The debate over schools providing contraceptives to students has been around for some time, but the age at which it's happening is on a downswing.
You may have heard the recent news of a Portland, Maine, middle school given the OK by its school board to offer both birth control and patches to students at its health center.
The students range in age from 11-13, and the vote was 7-2 in favor of the measure. Students getting treatment must first get written parental permission, though state law says such treatment is confidential. Opponents cited religious and health objections, supporters believe it's unrealistic to lay the responsibility solely on parents.
This school's example is definitely cause for some serious reexamination of what it means to be a maturing youngster in America. My sympathies go out mostly to the girls, because they ultimately pay a bigger price for a bad decision of this kind. Girls are considered the group less likely to shoot up their school.
They're not a huge liability until they're in trouble, but even then, it's not like they “knock” themselves up.
Adults would like to believe their middle schoolers don't ever contemplate, let alone go out and explore themselves sexually. We have to wake up and realize this isn't the Age of Innocence. Yet people still cling to the belief that our youth aren't curious, or even capable of courting affairs considered too mature for their age.
My reaction to hearing about this school's decision: Bravo.
I really frown on those who were quick to conclude the board's decision to offer contraceptives invites promiscuity among students. Folks, have you looked around lately?
Temptation is everywhere given our culture's obsession with youth and sexuality, and a media that peddles incessantly to those areas. I've a hard time understanding why some adults still maintain this neo-Victorian attitude towards teens and sex, treating it as taboo. All that invites is more curiosity.
Back to the deal of contraceptives, knowing the age of physical maturation in girls has been on a swift decline in recent decades, I see no foolproof way—outside of abstinence (which, let's face it, not everyone is capable of maintaining)—to effectively address this issue.
This brings me back to speaking from the girls' perspective on this issue, because I've been there—“there” meaning into it, between, through, above, and back again.
Too many young girls in early elementary school are going through awkward physical changes and developments when they're too young to even begin to understand the emotional symptoms that come with the onset of adolescence. Breast development and menarche usually happened at age 13-16 in the 1900s.
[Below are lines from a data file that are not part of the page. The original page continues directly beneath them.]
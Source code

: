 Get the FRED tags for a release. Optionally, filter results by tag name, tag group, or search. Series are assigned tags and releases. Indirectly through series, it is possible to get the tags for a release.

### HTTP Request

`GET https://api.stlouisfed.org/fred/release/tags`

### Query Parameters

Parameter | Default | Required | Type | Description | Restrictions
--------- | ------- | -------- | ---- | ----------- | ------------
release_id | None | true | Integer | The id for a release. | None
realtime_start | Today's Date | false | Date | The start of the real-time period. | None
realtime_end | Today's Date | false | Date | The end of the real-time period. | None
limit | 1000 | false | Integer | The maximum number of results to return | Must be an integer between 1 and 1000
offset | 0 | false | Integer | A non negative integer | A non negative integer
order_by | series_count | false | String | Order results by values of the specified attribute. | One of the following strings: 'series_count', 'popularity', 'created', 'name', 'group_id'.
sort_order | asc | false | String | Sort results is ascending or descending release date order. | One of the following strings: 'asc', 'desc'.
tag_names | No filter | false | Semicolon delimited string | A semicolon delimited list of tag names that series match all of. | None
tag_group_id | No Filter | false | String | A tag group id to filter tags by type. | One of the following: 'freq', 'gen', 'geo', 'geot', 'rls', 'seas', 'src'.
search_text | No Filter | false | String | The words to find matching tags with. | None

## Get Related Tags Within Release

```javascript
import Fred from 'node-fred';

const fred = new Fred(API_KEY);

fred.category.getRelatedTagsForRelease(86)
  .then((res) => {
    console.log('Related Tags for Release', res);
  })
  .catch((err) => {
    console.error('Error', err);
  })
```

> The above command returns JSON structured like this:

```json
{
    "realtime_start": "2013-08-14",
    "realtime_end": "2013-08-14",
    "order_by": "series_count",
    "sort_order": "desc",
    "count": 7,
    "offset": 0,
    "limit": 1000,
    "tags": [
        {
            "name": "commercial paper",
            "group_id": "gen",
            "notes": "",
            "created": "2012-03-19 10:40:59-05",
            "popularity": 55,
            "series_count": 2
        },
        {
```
Today, girls are more likely to start sprouting (literally) at age 9-12.
Physical and environmental factors top most experts' lists as far as explanations to early maturation in girls. Some researchers say it's the widespread exposure to pesticides and other chemicals whose qualities mimic the female hormone, estrogen.
Others suggest the culprit is the rise in childhood obesity.
More research has found early physical development increases susceptibility to certain emotional and social problems in girls. They're more likely to suffer from depression, moodiness, social anxiety disorders, experience problems in school, drink, smoke and use drugs.
At this age, environment is crucial above all other things for girls. As they tend to process their feelings inward rather than act out, the thing girls fear the most is knowledge they're a disappointment to their parents, even though they come off as headstrong sometimes. Girls need discipline, but not disciplinarians.
They need support, but not enabling. Patience, but not ignorance. And above all else, honesty that there will come a time when they can't be young anymore, and what they'll need to do to ready themselves.
This may mean broaching the taboo subjects a bit earlier than we feel comfortable, but I'd choose sitting through many an awkward silence rather than see kids having kids.